WHAT IS REQUIRED:
The string "ограничение" appears in some lines of the entries that follow; copy each such line.

INPUT DATA:
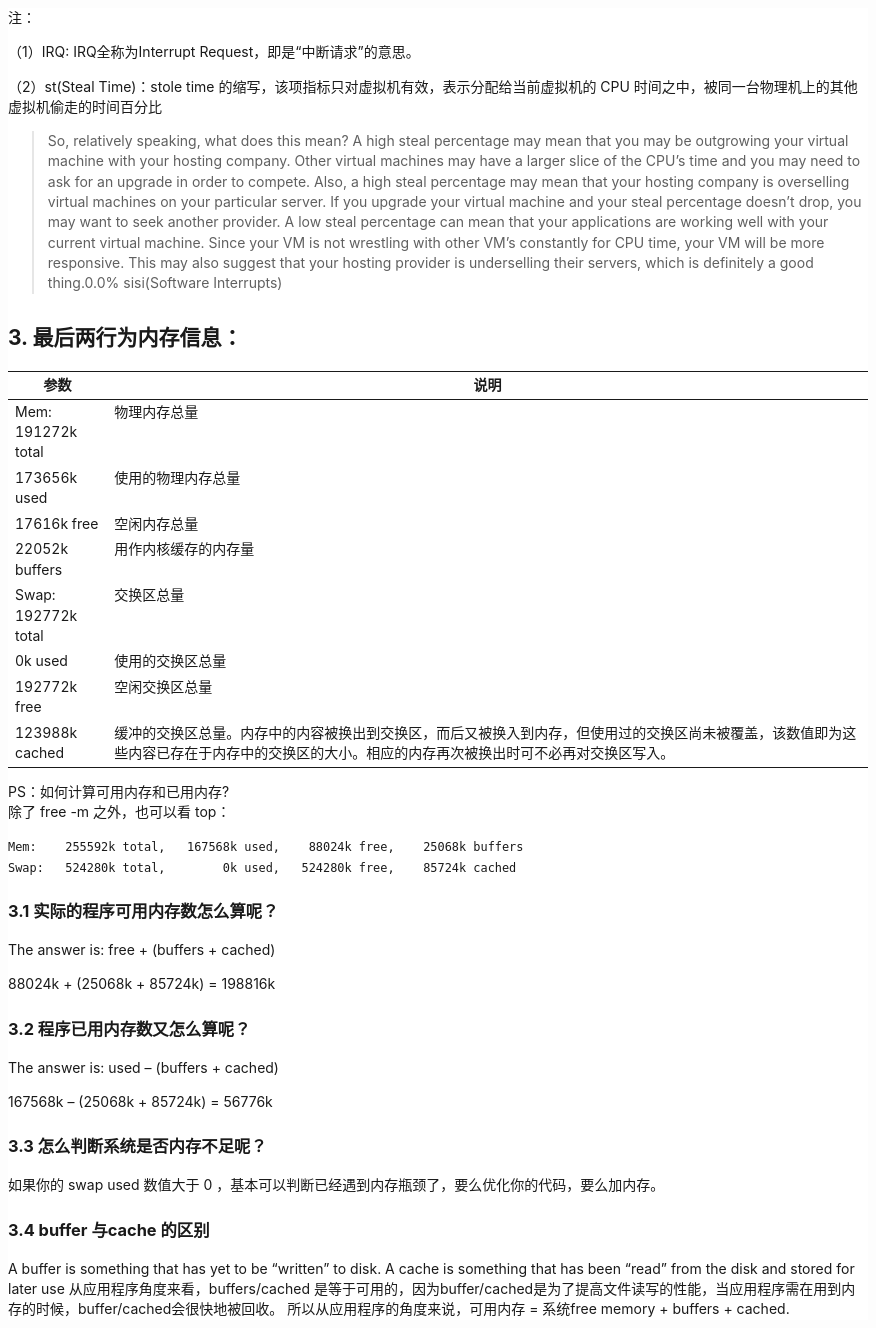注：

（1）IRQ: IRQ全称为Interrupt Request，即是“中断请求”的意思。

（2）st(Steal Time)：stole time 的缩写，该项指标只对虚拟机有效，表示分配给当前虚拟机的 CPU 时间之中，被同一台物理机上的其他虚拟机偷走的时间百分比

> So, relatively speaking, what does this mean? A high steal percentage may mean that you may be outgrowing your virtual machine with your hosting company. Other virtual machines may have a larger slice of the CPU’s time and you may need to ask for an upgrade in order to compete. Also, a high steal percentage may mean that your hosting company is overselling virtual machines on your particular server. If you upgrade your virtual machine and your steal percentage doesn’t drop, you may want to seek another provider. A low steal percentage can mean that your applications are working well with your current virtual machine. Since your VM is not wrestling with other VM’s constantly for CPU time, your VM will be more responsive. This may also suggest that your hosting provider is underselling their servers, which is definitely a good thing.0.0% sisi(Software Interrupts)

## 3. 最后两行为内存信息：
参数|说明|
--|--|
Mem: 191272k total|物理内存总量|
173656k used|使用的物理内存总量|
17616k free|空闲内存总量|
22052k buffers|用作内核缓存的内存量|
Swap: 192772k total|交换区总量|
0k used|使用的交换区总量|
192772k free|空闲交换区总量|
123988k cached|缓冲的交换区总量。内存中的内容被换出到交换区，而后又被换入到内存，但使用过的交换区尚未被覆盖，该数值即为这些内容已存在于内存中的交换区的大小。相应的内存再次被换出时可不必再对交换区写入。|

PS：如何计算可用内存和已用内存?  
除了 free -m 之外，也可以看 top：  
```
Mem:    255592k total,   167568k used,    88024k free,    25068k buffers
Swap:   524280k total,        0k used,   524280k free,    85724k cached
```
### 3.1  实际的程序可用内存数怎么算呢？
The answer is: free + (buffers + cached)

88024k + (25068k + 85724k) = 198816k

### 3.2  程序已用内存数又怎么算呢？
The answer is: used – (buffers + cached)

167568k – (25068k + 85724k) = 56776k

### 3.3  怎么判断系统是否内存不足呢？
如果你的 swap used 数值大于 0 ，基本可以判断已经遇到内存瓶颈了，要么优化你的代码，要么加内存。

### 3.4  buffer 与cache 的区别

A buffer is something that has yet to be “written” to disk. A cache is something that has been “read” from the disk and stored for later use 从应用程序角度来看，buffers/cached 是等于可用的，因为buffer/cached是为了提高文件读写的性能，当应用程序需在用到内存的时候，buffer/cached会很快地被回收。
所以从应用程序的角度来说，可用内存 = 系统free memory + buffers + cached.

* * *

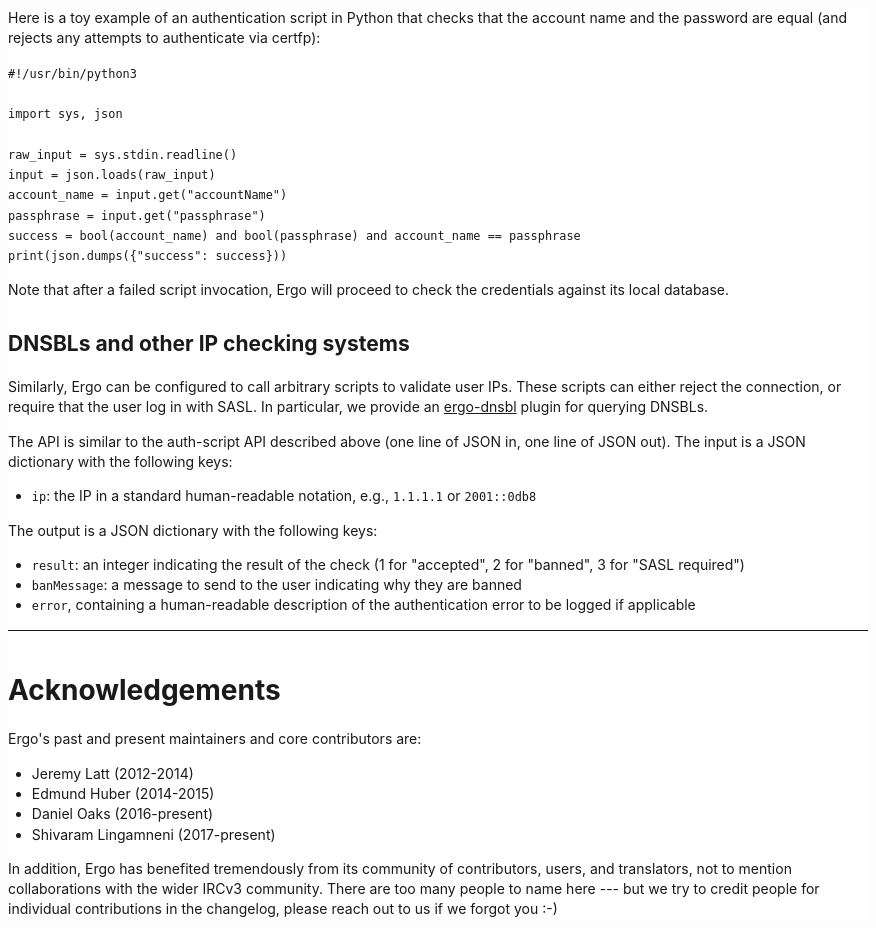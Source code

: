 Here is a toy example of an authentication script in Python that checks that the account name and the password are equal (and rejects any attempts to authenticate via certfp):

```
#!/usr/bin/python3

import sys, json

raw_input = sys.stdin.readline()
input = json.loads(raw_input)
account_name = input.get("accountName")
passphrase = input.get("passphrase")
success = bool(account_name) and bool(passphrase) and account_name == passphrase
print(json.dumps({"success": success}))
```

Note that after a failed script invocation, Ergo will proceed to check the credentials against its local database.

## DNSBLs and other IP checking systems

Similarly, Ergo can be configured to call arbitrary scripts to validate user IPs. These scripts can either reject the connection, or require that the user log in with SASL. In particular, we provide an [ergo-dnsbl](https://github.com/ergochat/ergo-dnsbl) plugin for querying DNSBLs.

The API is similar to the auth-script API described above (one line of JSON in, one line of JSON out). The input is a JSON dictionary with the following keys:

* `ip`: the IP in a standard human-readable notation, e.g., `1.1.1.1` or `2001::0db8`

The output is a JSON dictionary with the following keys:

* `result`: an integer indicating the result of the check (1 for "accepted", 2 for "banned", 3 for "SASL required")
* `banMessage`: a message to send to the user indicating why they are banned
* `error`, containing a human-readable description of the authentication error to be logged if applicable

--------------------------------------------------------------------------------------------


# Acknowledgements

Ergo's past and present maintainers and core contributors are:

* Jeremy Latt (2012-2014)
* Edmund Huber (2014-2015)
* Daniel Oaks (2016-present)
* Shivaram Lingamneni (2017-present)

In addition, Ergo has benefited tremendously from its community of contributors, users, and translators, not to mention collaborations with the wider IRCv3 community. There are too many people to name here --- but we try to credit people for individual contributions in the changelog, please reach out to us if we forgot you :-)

* * *

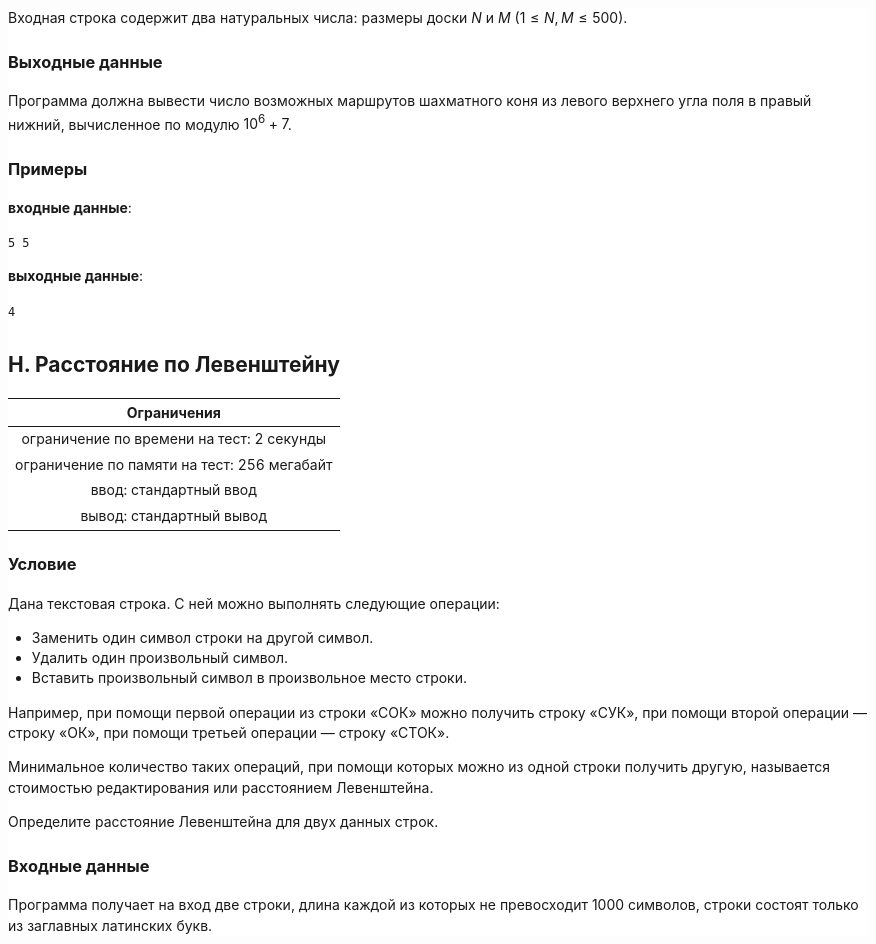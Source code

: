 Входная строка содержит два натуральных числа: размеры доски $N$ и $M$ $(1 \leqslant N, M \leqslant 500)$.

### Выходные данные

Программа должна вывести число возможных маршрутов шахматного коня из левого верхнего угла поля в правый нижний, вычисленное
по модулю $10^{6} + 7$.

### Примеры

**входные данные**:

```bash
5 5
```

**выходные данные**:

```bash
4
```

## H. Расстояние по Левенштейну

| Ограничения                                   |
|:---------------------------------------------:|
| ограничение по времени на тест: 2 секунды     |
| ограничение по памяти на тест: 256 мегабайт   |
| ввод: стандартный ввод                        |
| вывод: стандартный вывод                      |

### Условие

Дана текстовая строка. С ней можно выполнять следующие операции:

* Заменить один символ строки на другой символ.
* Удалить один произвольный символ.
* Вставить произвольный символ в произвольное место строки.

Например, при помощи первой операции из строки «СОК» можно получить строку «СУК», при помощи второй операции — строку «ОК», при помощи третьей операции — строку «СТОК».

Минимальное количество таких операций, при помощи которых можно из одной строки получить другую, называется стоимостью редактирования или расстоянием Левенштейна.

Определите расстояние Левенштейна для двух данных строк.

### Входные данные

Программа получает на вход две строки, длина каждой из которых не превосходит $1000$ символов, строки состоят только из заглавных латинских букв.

RESPONSE FOR THIS EXERCISE:
| ограничение по времени на тест: 2 секунды     |
| ограничение по памяти на тест: 256 мегабайт   |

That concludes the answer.